Collection entries
══════════

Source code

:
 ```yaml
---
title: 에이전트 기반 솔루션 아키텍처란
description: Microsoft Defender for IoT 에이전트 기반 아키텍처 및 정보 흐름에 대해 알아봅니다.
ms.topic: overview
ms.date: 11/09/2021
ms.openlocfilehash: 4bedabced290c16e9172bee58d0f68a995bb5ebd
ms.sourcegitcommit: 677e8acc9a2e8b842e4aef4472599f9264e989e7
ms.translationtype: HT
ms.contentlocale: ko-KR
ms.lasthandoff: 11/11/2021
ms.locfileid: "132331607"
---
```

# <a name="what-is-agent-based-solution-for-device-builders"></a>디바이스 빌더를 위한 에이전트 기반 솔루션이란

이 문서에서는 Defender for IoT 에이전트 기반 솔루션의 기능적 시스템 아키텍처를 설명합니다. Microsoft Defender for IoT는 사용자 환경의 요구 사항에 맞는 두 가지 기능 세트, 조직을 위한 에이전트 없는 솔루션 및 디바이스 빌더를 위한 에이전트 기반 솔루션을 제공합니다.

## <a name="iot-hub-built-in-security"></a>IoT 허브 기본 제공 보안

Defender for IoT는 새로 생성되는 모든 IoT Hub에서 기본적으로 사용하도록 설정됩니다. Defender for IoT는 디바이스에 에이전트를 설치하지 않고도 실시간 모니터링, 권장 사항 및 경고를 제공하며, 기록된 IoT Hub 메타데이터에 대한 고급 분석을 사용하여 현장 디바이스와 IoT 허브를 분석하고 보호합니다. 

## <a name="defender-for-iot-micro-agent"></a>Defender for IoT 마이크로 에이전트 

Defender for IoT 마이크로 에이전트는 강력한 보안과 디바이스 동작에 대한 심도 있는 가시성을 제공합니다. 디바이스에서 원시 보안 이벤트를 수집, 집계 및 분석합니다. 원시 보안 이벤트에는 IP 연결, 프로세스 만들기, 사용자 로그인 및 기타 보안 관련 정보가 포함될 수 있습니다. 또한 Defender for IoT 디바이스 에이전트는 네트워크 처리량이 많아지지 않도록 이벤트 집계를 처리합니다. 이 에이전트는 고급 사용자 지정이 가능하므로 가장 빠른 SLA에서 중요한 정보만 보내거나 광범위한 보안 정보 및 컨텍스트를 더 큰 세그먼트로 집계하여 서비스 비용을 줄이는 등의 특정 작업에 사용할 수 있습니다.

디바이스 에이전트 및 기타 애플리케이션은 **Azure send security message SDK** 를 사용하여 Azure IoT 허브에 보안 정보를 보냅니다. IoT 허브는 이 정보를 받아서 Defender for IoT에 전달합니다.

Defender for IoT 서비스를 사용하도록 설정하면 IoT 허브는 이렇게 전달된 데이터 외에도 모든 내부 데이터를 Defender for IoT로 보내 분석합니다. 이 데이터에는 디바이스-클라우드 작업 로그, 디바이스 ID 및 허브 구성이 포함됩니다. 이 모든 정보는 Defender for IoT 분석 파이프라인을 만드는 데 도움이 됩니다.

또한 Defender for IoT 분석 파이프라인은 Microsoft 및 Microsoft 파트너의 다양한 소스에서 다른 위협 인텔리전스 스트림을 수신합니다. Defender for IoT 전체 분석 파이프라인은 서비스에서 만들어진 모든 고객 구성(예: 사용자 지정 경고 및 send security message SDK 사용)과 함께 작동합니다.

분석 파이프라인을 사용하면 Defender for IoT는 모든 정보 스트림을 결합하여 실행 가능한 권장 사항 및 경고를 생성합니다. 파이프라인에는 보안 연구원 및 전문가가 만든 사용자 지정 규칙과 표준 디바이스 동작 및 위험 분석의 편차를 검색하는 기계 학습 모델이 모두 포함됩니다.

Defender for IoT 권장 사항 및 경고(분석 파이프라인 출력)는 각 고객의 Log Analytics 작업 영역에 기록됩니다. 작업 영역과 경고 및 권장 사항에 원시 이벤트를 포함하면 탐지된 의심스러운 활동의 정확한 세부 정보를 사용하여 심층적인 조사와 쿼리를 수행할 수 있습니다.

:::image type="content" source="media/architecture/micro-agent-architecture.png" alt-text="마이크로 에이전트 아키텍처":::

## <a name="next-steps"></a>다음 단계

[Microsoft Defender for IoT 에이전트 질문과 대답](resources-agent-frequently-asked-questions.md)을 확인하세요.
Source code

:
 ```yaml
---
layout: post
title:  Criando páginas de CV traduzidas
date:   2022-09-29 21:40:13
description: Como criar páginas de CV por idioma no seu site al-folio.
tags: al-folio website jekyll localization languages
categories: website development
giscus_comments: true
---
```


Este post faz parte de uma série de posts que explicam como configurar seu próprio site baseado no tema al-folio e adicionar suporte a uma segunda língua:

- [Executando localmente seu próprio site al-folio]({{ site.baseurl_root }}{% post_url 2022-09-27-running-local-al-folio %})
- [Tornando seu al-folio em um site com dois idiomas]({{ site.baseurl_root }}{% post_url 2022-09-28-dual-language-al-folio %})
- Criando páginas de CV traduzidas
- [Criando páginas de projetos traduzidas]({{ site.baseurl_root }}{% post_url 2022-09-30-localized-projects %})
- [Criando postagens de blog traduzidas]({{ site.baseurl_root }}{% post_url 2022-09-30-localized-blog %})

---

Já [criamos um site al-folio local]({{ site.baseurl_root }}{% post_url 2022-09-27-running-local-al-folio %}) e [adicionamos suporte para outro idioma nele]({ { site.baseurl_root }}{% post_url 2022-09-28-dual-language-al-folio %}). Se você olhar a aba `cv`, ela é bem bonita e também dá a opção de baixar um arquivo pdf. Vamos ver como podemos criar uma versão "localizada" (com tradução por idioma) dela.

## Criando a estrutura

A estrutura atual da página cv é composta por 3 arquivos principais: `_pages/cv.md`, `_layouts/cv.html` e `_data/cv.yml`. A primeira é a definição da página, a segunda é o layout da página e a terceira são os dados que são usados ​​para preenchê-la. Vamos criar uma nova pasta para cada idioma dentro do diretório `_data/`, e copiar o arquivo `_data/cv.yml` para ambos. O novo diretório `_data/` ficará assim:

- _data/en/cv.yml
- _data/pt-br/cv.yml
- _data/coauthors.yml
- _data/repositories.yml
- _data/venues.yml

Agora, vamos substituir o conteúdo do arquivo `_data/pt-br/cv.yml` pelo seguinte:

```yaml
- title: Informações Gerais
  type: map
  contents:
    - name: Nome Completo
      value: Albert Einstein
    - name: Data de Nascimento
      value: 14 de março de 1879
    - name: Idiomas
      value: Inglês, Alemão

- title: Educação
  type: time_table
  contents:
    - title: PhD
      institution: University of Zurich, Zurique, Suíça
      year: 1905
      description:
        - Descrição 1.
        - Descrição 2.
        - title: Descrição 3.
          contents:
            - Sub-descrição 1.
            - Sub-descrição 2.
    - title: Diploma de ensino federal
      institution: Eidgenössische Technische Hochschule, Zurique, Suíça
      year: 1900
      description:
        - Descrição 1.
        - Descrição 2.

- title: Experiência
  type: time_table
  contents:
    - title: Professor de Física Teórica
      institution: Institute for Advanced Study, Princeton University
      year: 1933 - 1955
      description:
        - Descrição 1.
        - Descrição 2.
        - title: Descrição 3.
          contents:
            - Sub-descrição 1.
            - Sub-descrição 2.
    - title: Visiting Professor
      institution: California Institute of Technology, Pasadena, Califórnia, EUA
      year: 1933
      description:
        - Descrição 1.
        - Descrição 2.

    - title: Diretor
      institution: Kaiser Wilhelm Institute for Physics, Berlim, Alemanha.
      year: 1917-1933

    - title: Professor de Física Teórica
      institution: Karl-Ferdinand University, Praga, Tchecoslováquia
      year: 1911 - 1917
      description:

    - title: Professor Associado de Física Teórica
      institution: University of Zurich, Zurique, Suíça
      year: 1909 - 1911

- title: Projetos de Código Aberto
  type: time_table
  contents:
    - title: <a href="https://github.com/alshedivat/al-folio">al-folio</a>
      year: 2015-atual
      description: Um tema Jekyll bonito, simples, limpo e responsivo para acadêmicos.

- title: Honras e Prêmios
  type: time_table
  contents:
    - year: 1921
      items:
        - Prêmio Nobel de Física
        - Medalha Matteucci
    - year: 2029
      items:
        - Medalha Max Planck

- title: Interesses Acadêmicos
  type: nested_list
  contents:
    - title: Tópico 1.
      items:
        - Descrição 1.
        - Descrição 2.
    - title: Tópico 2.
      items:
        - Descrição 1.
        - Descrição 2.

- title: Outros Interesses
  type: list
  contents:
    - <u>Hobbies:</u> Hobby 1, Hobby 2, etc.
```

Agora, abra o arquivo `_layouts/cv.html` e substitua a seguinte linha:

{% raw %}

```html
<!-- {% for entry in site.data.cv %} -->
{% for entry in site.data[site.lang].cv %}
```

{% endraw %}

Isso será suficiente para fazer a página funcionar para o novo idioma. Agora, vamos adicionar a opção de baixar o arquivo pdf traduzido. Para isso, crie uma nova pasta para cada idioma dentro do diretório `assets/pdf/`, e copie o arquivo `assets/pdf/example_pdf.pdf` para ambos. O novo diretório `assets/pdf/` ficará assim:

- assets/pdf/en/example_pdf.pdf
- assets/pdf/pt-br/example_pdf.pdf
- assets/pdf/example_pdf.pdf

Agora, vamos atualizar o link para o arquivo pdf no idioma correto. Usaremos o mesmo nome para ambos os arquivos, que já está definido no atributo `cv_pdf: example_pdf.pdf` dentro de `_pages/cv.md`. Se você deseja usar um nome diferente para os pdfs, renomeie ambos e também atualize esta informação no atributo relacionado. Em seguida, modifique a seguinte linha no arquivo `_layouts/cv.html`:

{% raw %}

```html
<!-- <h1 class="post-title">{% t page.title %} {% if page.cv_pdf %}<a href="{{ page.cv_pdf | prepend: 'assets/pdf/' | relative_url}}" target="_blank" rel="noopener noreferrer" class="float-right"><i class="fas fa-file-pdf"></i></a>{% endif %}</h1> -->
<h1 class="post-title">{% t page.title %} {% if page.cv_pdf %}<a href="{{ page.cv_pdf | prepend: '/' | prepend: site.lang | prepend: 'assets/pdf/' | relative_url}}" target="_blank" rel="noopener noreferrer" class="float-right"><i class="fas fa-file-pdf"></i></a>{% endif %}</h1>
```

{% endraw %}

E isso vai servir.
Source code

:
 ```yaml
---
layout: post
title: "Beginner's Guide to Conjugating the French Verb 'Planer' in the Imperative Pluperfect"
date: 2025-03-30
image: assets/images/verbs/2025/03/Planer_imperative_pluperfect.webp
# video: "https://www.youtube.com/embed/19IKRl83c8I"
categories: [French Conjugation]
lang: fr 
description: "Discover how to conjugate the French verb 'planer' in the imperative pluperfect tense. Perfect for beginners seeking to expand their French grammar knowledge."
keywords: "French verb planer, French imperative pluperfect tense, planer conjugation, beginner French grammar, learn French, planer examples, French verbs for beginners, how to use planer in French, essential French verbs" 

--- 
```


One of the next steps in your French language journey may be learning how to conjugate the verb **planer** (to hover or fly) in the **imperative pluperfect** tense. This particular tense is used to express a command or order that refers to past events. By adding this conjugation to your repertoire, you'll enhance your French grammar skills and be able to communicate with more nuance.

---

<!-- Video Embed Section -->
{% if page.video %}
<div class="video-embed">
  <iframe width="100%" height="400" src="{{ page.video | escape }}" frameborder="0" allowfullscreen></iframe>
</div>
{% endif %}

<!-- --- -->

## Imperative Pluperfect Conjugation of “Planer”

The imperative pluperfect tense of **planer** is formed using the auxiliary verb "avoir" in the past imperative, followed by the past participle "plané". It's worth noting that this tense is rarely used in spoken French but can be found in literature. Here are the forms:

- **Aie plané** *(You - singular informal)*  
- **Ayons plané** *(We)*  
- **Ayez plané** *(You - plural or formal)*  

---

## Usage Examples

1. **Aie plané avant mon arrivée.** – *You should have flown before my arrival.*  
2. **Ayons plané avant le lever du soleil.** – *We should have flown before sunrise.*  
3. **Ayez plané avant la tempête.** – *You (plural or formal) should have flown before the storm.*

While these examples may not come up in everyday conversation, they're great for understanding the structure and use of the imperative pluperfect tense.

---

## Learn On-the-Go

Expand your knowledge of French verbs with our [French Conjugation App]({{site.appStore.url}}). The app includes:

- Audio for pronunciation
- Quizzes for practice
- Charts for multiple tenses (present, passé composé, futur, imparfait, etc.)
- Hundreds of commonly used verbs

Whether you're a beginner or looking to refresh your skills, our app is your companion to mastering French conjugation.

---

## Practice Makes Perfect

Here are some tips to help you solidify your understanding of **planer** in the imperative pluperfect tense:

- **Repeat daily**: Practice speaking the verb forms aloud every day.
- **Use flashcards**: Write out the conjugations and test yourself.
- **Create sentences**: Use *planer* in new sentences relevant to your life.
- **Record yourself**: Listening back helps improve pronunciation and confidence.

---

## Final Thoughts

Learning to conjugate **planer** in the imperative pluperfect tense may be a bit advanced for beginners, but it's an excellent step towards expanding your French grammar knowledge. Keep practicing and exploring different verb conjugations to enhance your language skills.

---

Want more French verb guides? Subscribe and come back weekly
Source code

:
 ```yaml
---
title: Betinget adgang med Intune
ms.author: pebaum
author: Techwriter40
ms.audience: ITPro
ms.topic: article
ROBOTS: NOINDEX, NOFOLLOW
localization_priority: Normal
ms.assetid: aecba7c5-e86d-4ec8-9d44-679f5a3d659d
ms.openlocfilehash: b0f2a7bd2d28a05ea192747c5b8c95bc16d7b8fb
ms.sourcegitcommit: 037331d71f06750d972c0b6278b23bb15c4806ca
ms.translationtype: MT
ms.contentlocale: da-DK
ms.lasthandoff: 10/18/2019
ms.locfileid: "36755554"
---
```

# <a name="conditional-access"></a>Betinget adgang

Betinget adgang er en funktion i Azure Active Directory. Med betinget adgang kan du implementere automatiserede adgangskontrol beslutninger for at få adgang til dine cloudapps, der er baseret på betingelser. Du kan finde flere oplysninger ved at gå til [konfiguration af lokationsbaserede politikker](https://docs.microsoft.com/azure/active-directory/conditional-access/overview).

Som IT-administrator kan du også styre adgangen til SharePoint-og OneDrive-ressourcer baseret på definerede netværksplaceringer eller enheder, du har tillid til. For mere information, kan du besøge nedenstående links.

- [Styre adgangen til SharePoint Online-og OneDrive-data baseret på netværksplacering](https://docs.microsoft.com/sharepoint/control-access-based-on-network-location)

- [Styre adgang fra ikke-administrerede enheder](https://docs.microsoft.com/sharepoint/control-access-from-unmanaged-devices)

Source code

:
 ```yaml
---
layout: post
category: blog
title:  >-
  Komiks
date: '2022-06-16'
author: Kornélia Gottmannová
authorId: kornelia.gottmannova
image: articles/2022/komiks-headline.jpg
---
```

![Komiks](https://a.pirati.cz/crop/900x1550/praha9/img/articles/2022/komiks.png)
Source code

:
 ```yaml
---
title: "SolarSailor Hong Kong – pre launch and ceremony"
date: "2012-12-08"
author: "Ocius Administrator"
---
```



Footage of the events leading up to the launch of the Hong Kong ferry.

══════════

[WHAT YOU SHOULD DO] Out of the data above, transcribe exactly and only the lines starting with the line that has "- [Criando postagens" and going on through the line that has "- _data/en/cv.yml", both included.

[REPLY]
- [Criando postagens de blog traduzidas]({{ site.baseurl_root }}{% post_url 2022-09-30-localized-blog %})

---

Já [criamos um site al-folio local]({{ site.baseurl_root }}{% post_url 2022-09-27-running-local-al-folio %}) e [adicionamos suporte para outro idioma nele]({ { site.baseurl_root }}{% post_url 2022-09-28-dual-language-al-folio %}). Se você olhar a aba `cv`, ela é bem bonita e também dá a opção de baixar um arquivo pdf. Vamos ver como podemos criar uma versão "localizada" (com tradução por idioma) dela.

## Criando a estrutura

A estrutura atual da página cv é composta por 3 arquivos principais: `_pages/cv.md`, `_layouts/cv.html` e `_data/cv.yml`. A primeira é a definição da página, a segunda é o layout da página e a terceira são os dados que são usados ​​para preenchê-la. Vamos criar uma nova pasta para cada idioma dentro do diretório `_data/`, e copiar o arquivo `_data/cv.yml` para ambos. O novo diretório `_data/` ficará assim:

- _data/en/cv.yml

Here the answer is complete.